Site pictogram Astroblogs

Bergen op pulsar J0711–6830 zijn niet hoger dan 0,0085 centimeter

Impressie van een pulsar. Credit: NASA’s Goddard Space Flight Center

J0711–6830 is een pulsar op 358 lichtjaar afstand van de aarde, een zeer snel ronddraaiende neutronenster, wiens bundel radiostraling naar de aarde is gericht. Met de zwaartekrachtdetector LIGO in de VS heeft men geprobeerd om zwaartekrachtgolven van de pulsar te detecteren. Da’s niet gelukt. Uit die ‘null-detectie’, zoals dat heet, heeft men iets interessants af kunnen leiden, namelijk de maximale hoogte van ‘bergen’ op de pulsar. Eh… bergen op een pulsar? Yep, dat vraagt enige uitleg.
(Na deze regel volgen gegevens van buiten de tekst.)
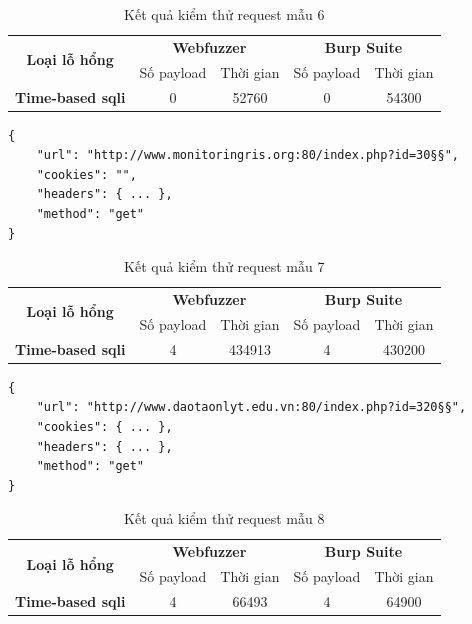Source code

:\FloatBarrier
\begin{table}[ht]
    \centering
    \caption{Kết quả kiểm thử request mẫu 6}
    \label{tab:testing-result-6}
    \begin{tabular}[ht]{ccccc}
        \toprule[1pt]\midrule[0.3pt]
            \multirow{2}{*}{\textbf{Loại lỗ hổng}}&\multicolumn{2}{c}{\textbf{Webfuzzer}}&\multicolumn{2}{c}{\textbf{Burp Suite}}\\
            \cmidrule(lr){2-3}\cmidrule(lr){4-5}{}&Số payload&Thời gian&Số payload&Thời gian\\
        \midrule[0.3pt]
            \textbf{Time-based \acrshort{sqli}}&0&52760&0&54300\\
        \midrule[0.3pt]\bottomrule[1pt]
    \end{tabular}
\end{table}
\FloatBarrier
\begin{lstlisting}[style=ES6, label={lst:base-request-7}, caption={Request mẫu 7 có lỗ hổng time-based \acrshort{sqli}}]
{
    "url": "http://www.monitoringris.org:80/index.php?id=30§§",
    "cookies": "",
    "headers": { ... },
    "method": "get"
}
\end{lstlisting}
\FloatBarrier
\begin{table}[ht]
    \centering
    \caption{Kết quả kiểm thử request mẫu 7}
    \label{tab:testing-result-7}
    \begin{tabular}[ht]{ccccc}
        \toprule[1pt]\midrule[0.3pt]
            \multirow{2}{*}{\textbf{Loại lỗ hổng}}&\multicolumn{2}{c}{\textbf{Webfuzzer}}&\multicolumn{2}{c}{\textbf{Burp Suite}}\\
            \cmidrule(lr){2-3}\cmidrule(lr){4-5}{}&Số payload&Thời gian&Số payload&Thời gian\\
        \midrule[0.3pt]
            \textbf{Time-based \acrshort{sqli}}&4&434913&4&430200\\
        \midrule[0.3pt]\bottomrule[1pt]
    \end{tabular}
\end{table}
\FloatBarrier
\begin{lstlisting}[style=ES6, label={lst:base-request-8}, caption={Request mẫu 8 có lỗ hổng time-based \acrshort{sqli}}]
{
    "url": "http://www.daotaonlyt.edu.vn:80/index.php?id=320§§",
    "cookies": { ... },
    "headers": { ... },
    "method": "get"
}
\end{lstlisting}
\FloatBarrier
\begin{table}[ht]
    \centering
    \caption{Kết quả kiểm thử request mẫu 8}
    \label{tab:testing-result-8}
    \begin{tabular}[ht]{ccccc}
        \toprule[1pt]\midrule[0.3pt]
            \multirow{2}{*}{\textbf{Loại lỗ hổng}}&\multicolumn{2}{c}{\textbf{Webfuzzer}}&\multicolumn{2}{c}{\textbf{Burp Suite}}\\
            \cmidrule(lr){2-3}\cmidrule(lr){4-5}{}&Số payload&Thời gian&Số payload&Thời gian\\
        \midrule[0.3pt]
            \textbf{Time-based \acrshort{sqli}}&4&66493&4&64900\\
        \midrule[0.3pt]\bottomrule[1pt]
    \end{tabular}
\end{table}
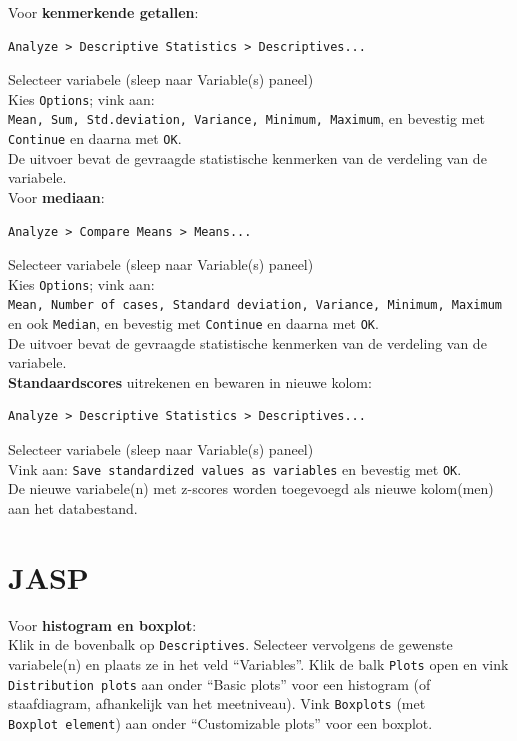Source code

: \documentclass[
]{book}
\begin{document}
Voor \textbf{kenmerkende getallen}:\\

\begin{verbatim}
Analyze > Descriptive Statistics > Descriptives...
\end{verbatim}

Selecteer variabele (sleep naar Variable(s) paneel)\\
Kies \texttt{Options}; vink aan:
\texttt{Mean,\ Sum,\ Std.deviation,\ Variance,\ Minimum,\ Maximum}, en bevestig met
\texttt{Continue} en daarna met \texttt{OK}.\\
De uitvoer bevat de gevraagde statistische kenmerken van de verdeling
van de variabele.\\

Voor \textbf{mediaan}:\\

\begin{verbatim}
Analyze > Compare Means > Means...
\end{verbatim}

Selecteer variabele (sleep naar Variable(s) paneel)\\
Kies \texttt{Options}; vink aan:
\texttt{Mean,\ Number\ of\ cases,\ Standard\ deviation,\ Variance,\ Minimum,\ Maximum}
en ook \texttt{Median}, en bevestig met \texttt{Continue} en daarna met \texttt{OK}.\\
De uitvoer bevat de gevraagde statistische kenmerken van de verdeling
van de variabele.\\

\textbf{Standaardscores} uitrekenen en bewaren in nieuwe kolom:\\

\begin{verbatim}
Analyze > Descriptive Statistics > Descriptives...
\end{verbatim}

Selecteer variabele (sleep naar Variable(s) paneel)\\
Vink aan: \texttt{Save\ standardized\ values\ as\ variables} en bevestig met \texttt{OK}.\\
De nieuwe variabele(n) met z-scores worden toegevoegd als nieuwe
kolom(men) aan het databestand.\\

\section{JASP}\label{jasp-3}

Voor \textbf{histogram en boxplot}:\\
Klik in de bovenbalk op \texttt{Descriptives}. Selecteer vervolgens de gewenste variabele(n) en plaats ze in het veld ``Variables''. Klik de balk \texttt{Plots} open en vink \texttt{Distribution\ plots} aan onder ``Basic plots'' voor een histogram (of staafdiagram, afhankelijk van het meetniveau). Vink \texttt{Boxplots} (met \texttt{Boxplot\ element}) aan onder ``Customizable plots'' voor een boxplot.
\end{document}

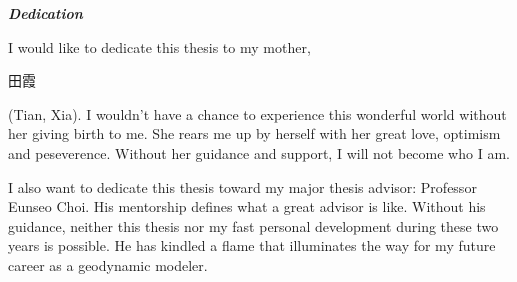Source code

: \begin{center}
\textbf{\textit{Dedication}}
\end{center}

I would like to dedicate this thesis to my mother, \begin{CJK}{UTF8}{gbsn}田霞\end{CJK} (Tian, Xia). I wouldn't have a chance to experience this wonderful world without her giving birth to me. She rears me up by herself with her great love, optimism and peseverence. Without her guidance and support, I will not become who I am.

I also want to dedicate this thesis toward my major thesis advisor: Professor Eunseo Choi. His mentorship defines what a great advisor is like. Without his guidance, neither this thesis nor my fast personal development during these two years is possible. He has kindled a flame that illuminates the way for my future career as a geodynamic modeler.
In principe zijn pulsars/neutronensterren perfect gladde bollen, die in hun volume van pakweg een middellijn van 15 km de massa van de zon herbergen – één theelepel neutronenster weegt zo’n 10 miljard ton. Neutronensterren kunnen op twee manieren bergen krijgen: als ze een begeleidende ster in de buurt hebben, waar ze materie vanaf snoepen, welke terecht komt op het oppervlak van de neutronenster, waar het zich dan ophoopt tot bergen van hooguit enkele millimeters hoogte. En het kan ontstaan als de roterende neutronensterren een soort wiebel vertoont, een niet-symmetrische afwijking waarbij de neutronenster iets deformeert en ‘ie geen perfect gladde bol meer is. Die wiebel genereert niet alleen zwaartekrachtsgolven (die LIGO boven een bepaalde drempelwaarde zou moeten kunnen zien), maar ook ‘bergen’.

Credit: LIGO

Uit de null-detectie van zwaartekrachtsgolven van J0711–6830 – da’s zo’n alleenstaande pulsar met een wiebel – kan men afleiden dat de afwijking van de equator van een perfecte cirkel niet meer bedraagt dan 85 micrometer, da’s de dikte van een menselijke haar. Bergen op J0711–6830 zijn daarom niet hoger dan 0,0085 centimeter. Hier het vakartikel over de waarneming aan enkele milleseconde-pulsars, waaronder J0711–6830. Bron: LIGO.